◆ Task goal ◆
Return only those lines of the listing in which "this" appears.

◆ Record excerpts ◆

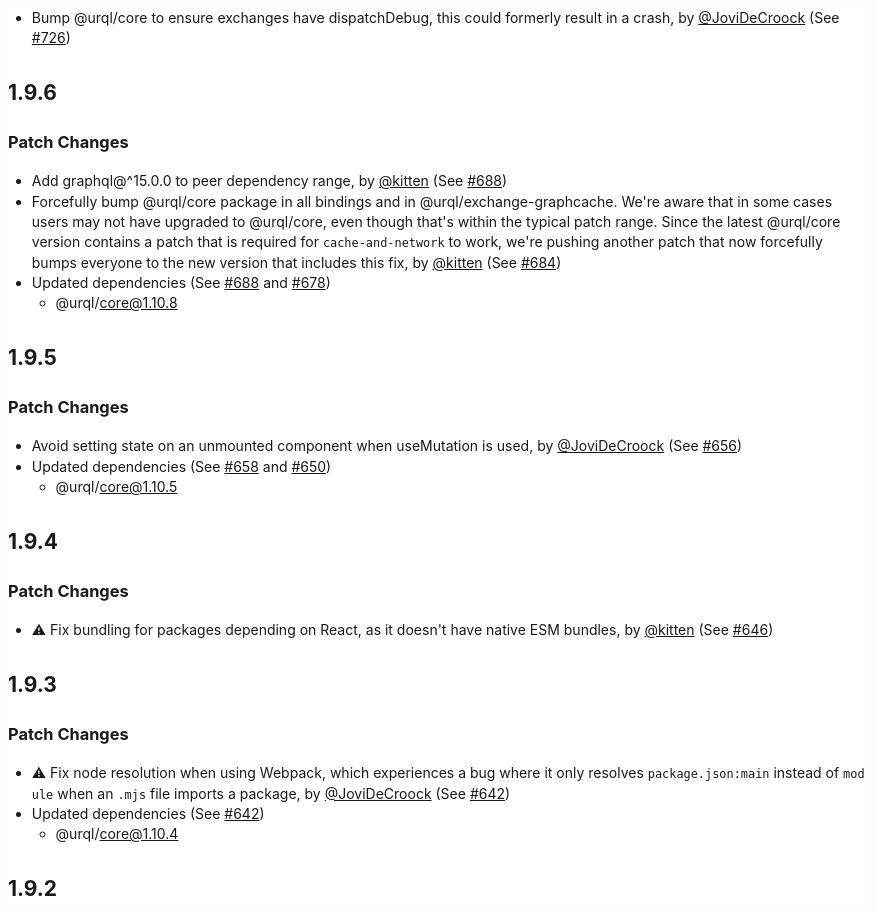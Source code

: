 - Bump @urql/core to ensure exchanges have dispatchDebug, this could formerly result in a crash, by [@JoviDeCroock](https://github.com/JoviDeCroock) (See [#726](https://github.com/FormidableLabs/urql/pull/726))

## 1.9.6

### Patch Changes

- Add graphql@^15.0.0 to peer dependency range, by [@kitten](https://github.com/kitten) (See [#688](https://github.com/FormidableLabs/urql/pull/688))
- Forcefully bump @urql/core package in all bindings and in @urql/exchange-graphcache.
  We're aware that in some cases users may not have upgraded to @urql/core, even though that's within
  the typical patch range. Since the latest @urql/core version contains a patch that is required for
  `cache-and-network` to work, we're pushing another patch that now forcefully bumps everyone to the
  new version that includes this fix, by [@kitten](https://github.com/kitten) (See [#684](https://github.com/FormidableLabs/urql/pull/684))
- Updated dependencies (See [#688](https://github.com/FormidableLabs/urql/pull/688) and [#678](https://github.com/FormidableLabs/urql/pull/678))
  - @urql/core@1.10.8

## 1.9.5

### Patch Changes

- Avoid setting state on an unmounted component when useMutation is used, by [@JoviDeCroock](https://github.com/JoviDeCroock) (See [#656](https://github.com/FormidableLabs/urql/pull/656))
- Updated dependencies (See [#658](https://github.com/FormidableLabs/urql/pull/658) and [#650](https://github.com/FormidableLabs/urql/pull/650))
  - @urql/core@1.10.5

## 1.9.4

### Patch Changes

- ⚠️ Fix bundling for packages depending on React, as it doesn't have native ESM bundles, by [@kitten](https://github.com/kitten) (See [#646](https://github.com/FormidableLabs/urql/pull/646))

## 1.9.3

### Patch Changes

- ⚠️ Fix node resolution when using Webpack, which experiences a bug where it only resolves
  `package.json:main` instead of `module` when an `.mjs` file imports a package, by [@JoviDeCroock](https://github.com/JoviDeCroock) (See [#642](https://github.com/FormidableLabs/urql/pull/642))
- Updated dependencies (See [#642](https://github.com/FormidableLabs/urql/pull/642))
  - @urql/core@1.10.4

## 1.9.2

◆ Exercise output ◆
: - Bump @urql/core to ensure exchanges have dispatchDebug, this could formerly result in a crash, by [@JoviDeCroock](https://github.com/JoviDeCroock) (See [#726](https://github.com/FormidableLabs/urql/pull/726))
  new version that includes this fix, by [@kitten](https://github.com/kitten) (See [#684](https://github.com/FormidableLabs/urql/pull/684))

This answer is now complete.